IDF: Settler violence rose by 27% in 2025, severe attacks spiked by over 50%
The number of attacks by extremist Jewish settlers against Palestinians and Israeli security forces in the West Bank rose by 27 percent in 2025 compared to the previous year, according to data recorded by the Israel Defense Forces and Shin Bet security agency.
The number of severe incidents of “nationalistic crime” by settler extremists, classified by Israeli security bodies as terrorism, also rose by over 50%, according to the data, which was shown to reporters on Monday.

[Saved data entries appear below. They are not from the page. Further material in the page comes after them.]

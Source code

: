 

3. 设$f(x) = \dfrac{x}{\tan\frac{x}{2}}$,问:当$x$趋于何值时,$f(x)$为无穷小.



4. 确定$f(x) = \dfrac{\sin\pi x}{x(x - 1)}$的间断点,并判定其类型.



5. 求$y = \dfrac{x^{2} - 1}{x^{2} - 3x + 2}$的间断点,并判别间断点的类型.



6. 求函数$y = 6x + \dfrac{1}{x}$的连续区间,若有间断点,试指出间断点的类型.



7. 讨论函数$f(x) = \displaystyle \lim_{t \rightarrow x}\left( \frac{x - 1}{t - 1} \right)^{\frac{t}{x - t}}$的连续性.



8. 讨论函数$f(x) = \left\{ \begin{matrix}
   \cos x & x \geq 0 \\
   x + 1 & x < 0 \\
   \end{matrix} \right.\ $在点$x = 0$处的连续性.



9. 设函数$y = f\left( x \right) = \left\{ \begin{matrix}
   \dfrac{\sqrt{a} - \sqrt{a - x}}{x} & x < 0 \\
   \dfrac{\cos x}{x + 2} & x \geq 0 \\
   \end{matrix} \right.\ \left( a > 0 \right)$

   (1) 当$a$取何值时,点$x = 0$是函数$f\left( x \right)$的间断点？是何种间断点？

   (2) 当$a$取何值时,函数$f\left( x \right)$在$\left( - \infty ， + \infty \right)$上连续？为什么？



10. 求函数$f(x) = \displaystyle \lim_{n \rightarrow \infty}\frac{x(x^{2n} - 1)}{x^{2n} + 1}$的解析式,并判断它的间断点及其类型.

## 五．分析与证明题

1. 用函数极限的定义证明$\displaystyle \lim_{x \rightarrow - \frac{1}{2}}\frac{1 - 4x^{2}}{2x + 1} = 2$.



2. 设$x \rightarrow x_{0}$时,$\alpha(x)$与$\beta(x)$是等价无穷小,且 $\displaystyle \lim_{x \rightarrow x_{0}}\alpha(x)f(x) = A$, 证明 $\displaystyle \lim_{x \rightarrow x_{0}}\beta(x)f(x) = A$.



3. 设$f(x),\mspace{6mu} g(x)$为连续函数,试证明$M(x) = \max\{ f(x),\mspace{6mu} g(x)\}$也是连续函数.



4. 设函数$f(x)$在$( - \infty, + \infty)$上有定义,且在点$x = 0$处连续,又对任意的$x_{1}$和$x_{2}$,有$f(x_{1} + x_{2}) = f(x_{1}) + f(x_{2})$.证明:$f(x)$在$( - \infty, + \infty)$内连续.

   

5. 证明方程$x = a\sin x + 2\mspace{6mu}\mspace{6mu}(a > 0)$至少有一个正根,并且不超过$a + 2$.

The attacks, which occur on a near-daily basis, largely go unchecked. Prosecutions of Jewish extremists are rare, and convictions are even rarer. Critics have accused the government, described as the most hardline in Israel’s history, of shrugging off the attacks.
Officials at the IDF’s Central Command, responsible for the West Bank and Jordan Valley, said they felt a sense of failure for their inability to mitigate the increasing violence.

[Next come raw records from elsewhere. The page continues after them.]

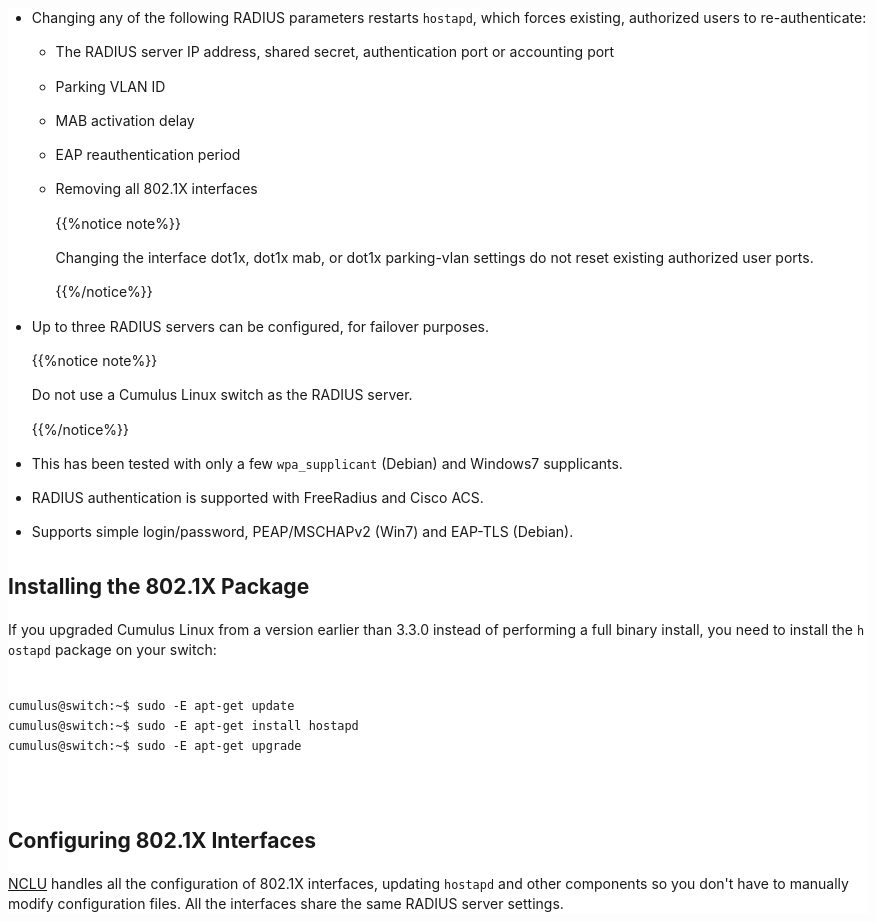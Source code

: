   - Changing any of the following RADIUS parameters restarts `hostapd`,
    which forces existing, authorized users to re-authenticate:
    
      - The RADIUS server IP address, shared secret, authentication port
        or accounting port
    
      - Parking VLAN ID
    
      - MAB activation delay
    
      - EAP reauthentication period
    
      - Removing all 802.1X interfaces
        
        {{%notice note%}}
        
        Changing the interface dot1x, dot1x mab, or dot1x parking-vlan
        settings do not reset existing authorized user ports.
        
        {{%/notice%}}

  - Up to three RADIUS servers can be configured, for failover purposes.
    
    {{%notice note%}}
    
    Do not use a Cumulus Linux switch as the RADIUS server.
    
    {{%/notice%}}

  - This has been tested with only a few `wpa_supplicant` (Debian) and
    Windows7 supplicants.

  - RADIUS authentication is supported with FreeRadius and Cisco ACS.

  - Supports simple login/password, PEAP/MSCHAPv2 (Win7) and EAP-TLS
    (Debian).

## Installing the 802.1X Package

If you upgraded Cumulus Linux from a version earlier than 3.3.0 instead
of performing a full binary install, you need to install the `hostapd`
package on your switch:

``` 
                   
cumulus@switch:~$ sudo -E apt-get update
cumulus@switch:~$ sudo -E apt-get install hostapd
cumulus@switch:~$ sudo -E apt-get upgrade
   
    
```

## Configuring 802.1X Interfaces

[NCLU](/old/Cumulus_Linux_35/Network_Command_Line_Utility_-_NCLU.html)
handles all the configuration of 802.1X interfaces, updating `hostapd`
and other components so you don't have to manually modify configuration
files. All the interfaces share the same RADIUS server settings.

Throughout 2025, the IDF and Shin Bet recorded 867 incidents of “nationalistic crime,” compared to 682 last year, representing an increase of 27%. In 2023, the year of Hamas’s October 7 terror onslaught, the military recorded 1,045 incidents.
In addition to the overall rise in settler attacks, in 2025 there was also an increase in the number of severe incidents, including shootings, arson, and other violent crimes: 128 in the past year, compared with 83 in 2024 and 54 in 2023, according to the data.

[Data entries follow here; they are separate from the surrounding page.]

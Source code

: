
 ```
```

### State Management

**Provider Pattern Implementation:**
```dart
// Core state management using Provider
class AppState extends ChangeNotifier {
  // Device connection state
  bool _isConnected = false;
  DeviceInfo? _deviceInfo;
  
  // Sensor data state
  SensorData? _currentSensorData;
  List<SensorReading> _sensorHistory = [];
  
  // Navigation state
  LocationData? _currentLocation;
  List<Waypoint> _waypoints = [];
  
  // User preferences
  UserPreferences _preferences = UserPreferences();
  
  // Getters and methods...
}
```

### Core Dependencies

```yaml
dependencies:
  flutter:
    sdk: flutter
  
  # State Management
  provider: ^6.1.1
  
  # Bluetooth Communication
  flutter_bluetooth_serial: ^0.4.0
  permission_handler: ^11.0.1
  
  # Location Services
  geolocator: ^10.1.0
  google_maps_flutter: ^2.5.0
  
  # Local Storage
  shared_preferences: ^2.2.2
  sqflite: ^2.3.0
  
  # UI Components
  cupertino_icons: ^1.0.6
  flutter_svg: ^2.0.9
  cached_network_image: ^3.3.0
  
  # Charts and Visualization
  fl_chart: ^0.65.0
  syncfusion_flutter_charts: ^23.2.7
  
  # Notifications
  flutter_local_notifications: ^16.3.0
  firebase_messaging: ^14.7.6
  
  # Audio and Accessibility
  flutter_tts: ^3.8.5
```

The military and Shin Bet believe there are some 300 Jewish extremists involved in the violent attacks, 70 of whom are considered the “hardcore” fanatics behind the more severe attacks.
The 300 extremists largely live in 42 illegal outposts across the West Bank, according to Israeli defense officials, and as many as half of them are technically registered as living in various towns and cities in Israel proper.
Of the 70 “hardcore” extremists, 39 are under restraining orders signed by Central Command chief Maj. Gen. Avi Bluth, preventing them from entering the West Bank, or alternatively, putting them under house arrest if they are registered as living in settlements. Bluth also recently okayed the use of electronic monitoring bracelets for the extremist settlers under house arrest, though only two bracelets have been issued, and as of........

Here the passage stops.